By adopting this approach, we can significantly improve the efficiency of our build process while ensuring that our container images are compatible with both ARM and x86 architectures, ultimately facilitating seamless mixed-architecture deployments.

Mutating webhook latency matters

When implementing the webhook, we quickly realised how important mutation latency would be in the solution. When mutations are too slow, we affect the capability of the Cluster to perform horizontal pod autoscaling and to adapt to the current computing load.

We considered this point in the early stages of conception. We realised that downloading the whole image for each pod creation would play against our low latency objectives and affect our scaling and operational efficiency. We decided to restrict our reads to the image metadata only without downloading all image layers.

This reduces the overhead and speeds up supported architecture determination. If the image does not support multi-arch, we default to the x86 architecture to maintain compatibility.

CPU architecture matters for application performances

We discovered that a fully transparent ARM migration is not feasible due to its complexity and potential operational risks. For instance, in our experience, ARM is less efficient in performing particular tasks, such as cryptographic operations. Therefore, we decided to favour a single CPU architecture. If the image supports both x86 and ARM, we will always default to x86 to ensure consistency of behaviour across all pods of a given deployment version.

Switching architecture needs developer actions

The issue of adoption remains. A CPU architecture change can range from trivial for some applications to highly critical to others, depending on the use cases. Software experts should decide on the CPU architecture, expressed with the platforms supported by the image.
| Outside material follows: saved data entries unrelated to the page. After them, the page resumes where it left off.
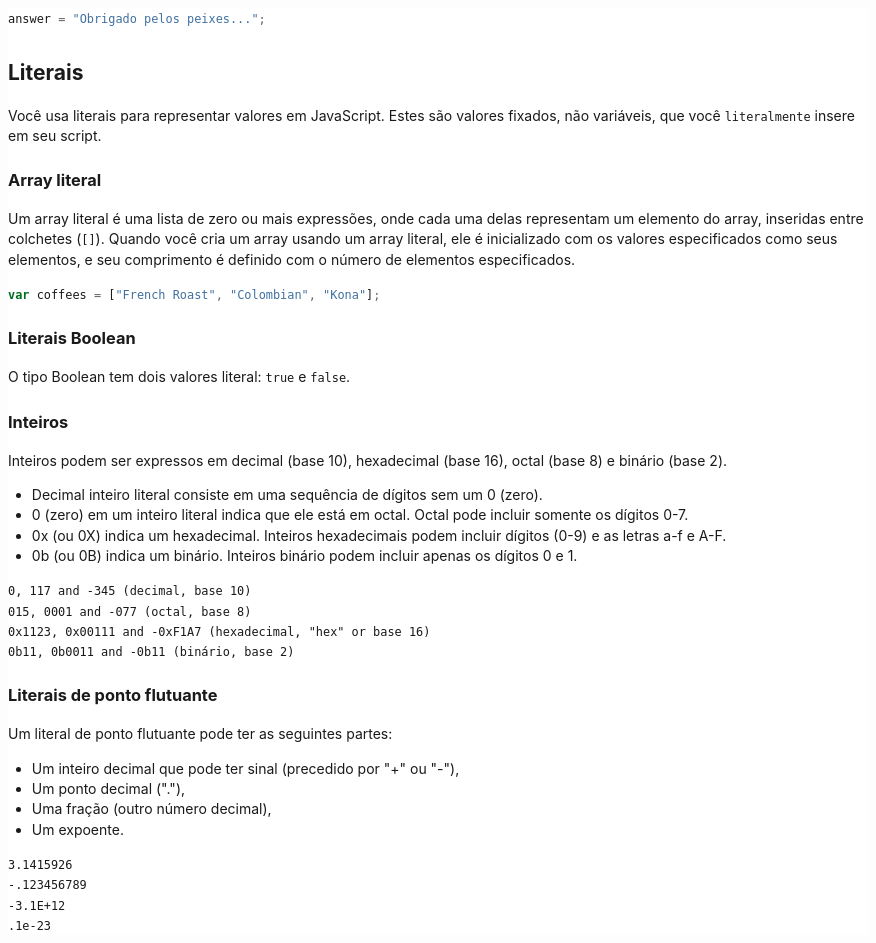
 ```js
answer = "Obrigado pelos peixes...";
```

## Literais

Você usa literais para representar valores em JavaScript. Estes são valores fixados, não variáveis, que você ```literalmente``` insere em seu script.

### Array literal

Um array literal é uma lista de zero ou mais expressões, onde cada uma delas representam um elemento do array, inseridas entre colchetes (```[]```). Quando você cria um array usando um array literal, ele é inicializado  com os valores especificados como seus elementos, e seu comprimento é definido com o  número de elementos especificados.

```js
var coffees = ["French Roast", "Colombian", "Kona"];
```

### Literais Boolean

O tipo Boolean tem dois valores literal: ```true``` e ```false```.

### Inteiros

Inteiros podem ser expressos em decimal (base 10), hexadecimal (base 16), octal (base 8) e binário (base 2).

* Decimal inteiro literal consiste em uma sequência de dígitos sem um 0 (zero).
* 0 (zero) em um inteiro literal indica que ele está em octal. Octal pode incluir somente os dígitos 0-7.
* 0x (ou 0X) indica um hexadecimal. Inteiros hexadecimais podem incluir dígitos (0-9) e as letras a-f e A-F.
* 0b (ou 0B) indica um binário. Inteiros binário podem incluir apenas os dígitos 0 e 1.

```
0, 117 and -345 (decimal, base 10)
015, 0001 and -077 (octal, base 8) 
0x1123, 0x00111 and -0xF1A7 (hexadecimal, "hex" or base 16)
0b11, 0b0011 and -0b11 (binário, base 2)
```

### Literais de ponto flutuante

Um literal de ponto flutuante pode ter as seguintes partes:

* Um inteiro decimal que pode ter sinal (precedido por "+" ou "-"),
* Um ponto decimal ("."),
* Uma fração (outro número decimal),
* Um expoente.

```
3.1415926
-.123456789
-3.1E+12
.1e-23
```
Our users require time to test and tune their workloads before releasing such a change to Production with the best cost-performance ratio. We select x86 unless overridden at the Pod level, allowing them to control which applications to test and deploy in each architecture. We can undo this default once applications have decided which CPU architecture serves them best or if it is not relevant.

$ git diff
diff --git a/Dockerfile b/Dockerfile
index e4ff736..de150e9 100644
--- a/Dockerfile
+++ b/Dockerfile
@@ -1,5 +1,5 @@
-FROM golang as build
+FROM --platform $BUILDPLATFORM golang as build
 # copy code
-RUN go build -o /my-app /src
+RUN GOARCH=$TARGETPLATFORM go build -o /my-app  /src
 FROM scratch
 COPY --from=build /my-app /my-app

Releasing Noe, our transparent architecture selector

We understand the value of collaboration and the power of the open-source community.

We are excited to announce that we are open-sourcing Noe, the key component that enables the progressive and transparent switch between ARM and x86 architectures within our Kubernetes clusters. By sharing this solution with the broader community, we hope to encourage further innovation and help other organisations overcome the challenges of mixed-architecture deployments.
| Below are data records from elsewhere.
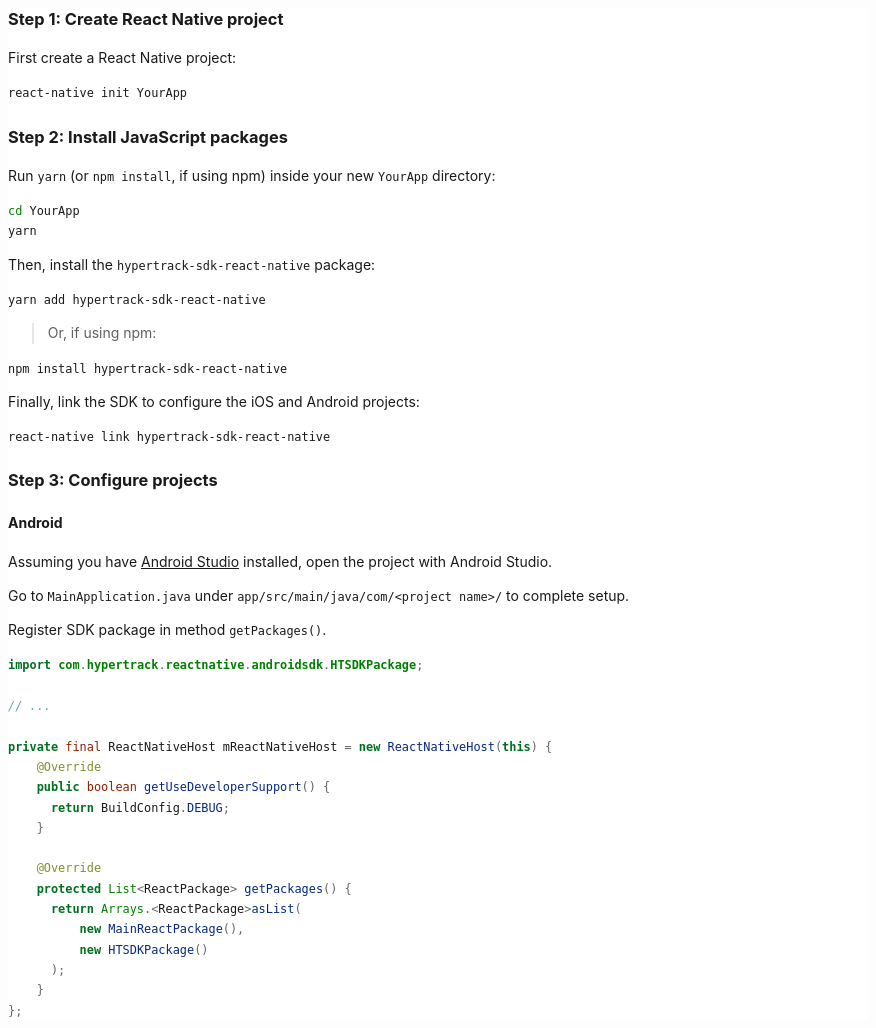 ### Step 1: Create React Native project

First create a React Native project:

```bash
react-native init YourApp
```

### Step 2: Install JavaScript packages

Run `yarn` (or `npm install`, if using npm) inside your new `YourApp` directory:

```bash
cd YourApp
yarn
```

Then, install the `hypertrack-sdk-react-native` package:

```bash
yarn add hypertrack-sdk-react-native
```

> Or, if using npm:

```bash
npm install hypertrack-sdk-react-native
```

Finally, link the SDK to configure the iOS and Android projects:

```bash
react-native link hypertrack-sdk-react-native
```
### Step 3: Configure projects

#### Android

Assuming you have [Android Studio](http://developer.android.com/sdk/index.html) installed, open the project with Android Studio.

Go to `MainApplication.java` under `app/src/main/java/com/<project name>/` to complete setup.

Register SDK package in method `getPackages()`.

```java
import com.hypertrack.reactnative.androidsdk.HTSDKPackage;

// ...

private final ReactNativeHost mReactNativeHost = new ReactNativeHost(this) {
    @Override
    public boolean getUseDeveloperSupport() {
      return BuildConfig.DEBUG;
    }

    @Override
    protected List<ReactPackage> getPackages() {
      return Arrays.<ReactPackage>asList(
          new MainReactPackage(),
          new HTSDKPackage()
      );
    }
};
```
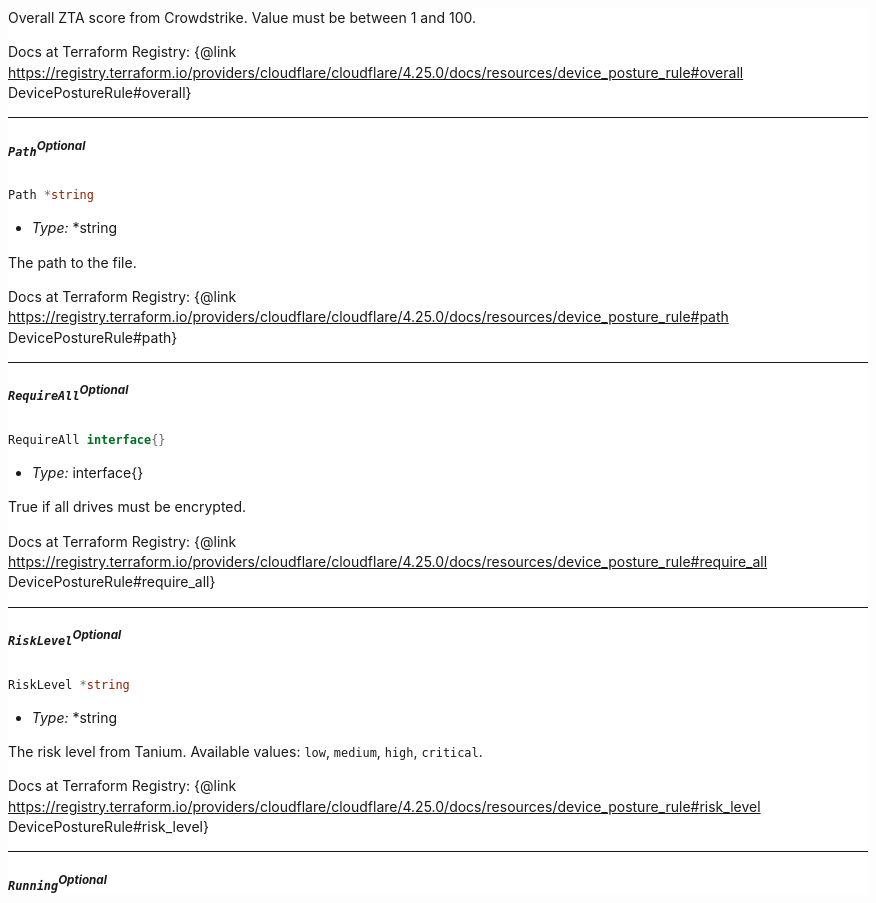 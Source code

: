 Overall ZTA score from Crowdstrike. Value must be between 1 and 100.

Docs at Terraform Registry: {@link https://registry.terraform.io/providers/cloudflare/cloudflare/4.25.0/docs/resources/device_posture_rule#overall DevicePostureRule#overall}

---

##### `Path`<sup>Optional</sup> <a name="Path" id="@cdktf/provider-cloudflare.devicePostureRule.DevicePostureRuleInput.property.path"></a>

```go
Path *string
```

- *Type:* *string

The path to the file.

Docs at Terraform Registry: {@link https://registry.terraform.io/providers/cloudflare/cloudflare/4.25.0/docs/resources/device_posture_rule#path DevicePostureRule#path}

---

##### `RequireAll`<sup>Optional</sup> <a name="RequireAll" id="@cdktf/provider-cloudflare.devicePostureRule.DevicePostureRuleInput.property.requireAll"></a>

```go
RequireAll interface{}
```

- *Type:* interface{}

True if all drives must be encrypted.

Docs at Terraform Registry: {@link https://registry.terraform.io/providers/cloudflare/cloudflare/4.25.0/docs/resources/device_posture_rule#require_all DevicePostureRule#require_all}

---

##### `RiskLevel`<sup>Optional</sup> <a name="RiskLevel" id="@cdktf/provider-cloudflare.devicePostureRule.DevicePostureRuleInput.property.riskLevel"></a>

```go
RiskLevel *string
```

- *Type:* *string

The risk level from Tanium. Available values: `low`, `medium`, `high`, `critical`.

Docs at Terraform Registry: {@link https://registry.terraform.io/providers/cloudflare/cloudflare/4.25.0/docs/resources/device_posture_rule#risk_level DevicePostureRule#risk_level}

---

##### `Running`<sup>Optional</sup> <a name="Running" id="@cdktf/provider-cloudflare.devicePostureRule.DevicePostureRuleInput.property.running"></a>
Contributing our component to the open-source ecosystem invites developers and organisations to collaborate, improve and build upon our solution. We believe that together, we can create more efficient and adaptable Kubernetes environments that cater to the diverse needs of users across various industries.

So, join us in our mission to simplify mixed-architecture deployments and harness the full potential of ARM and x86 in Kubernetes.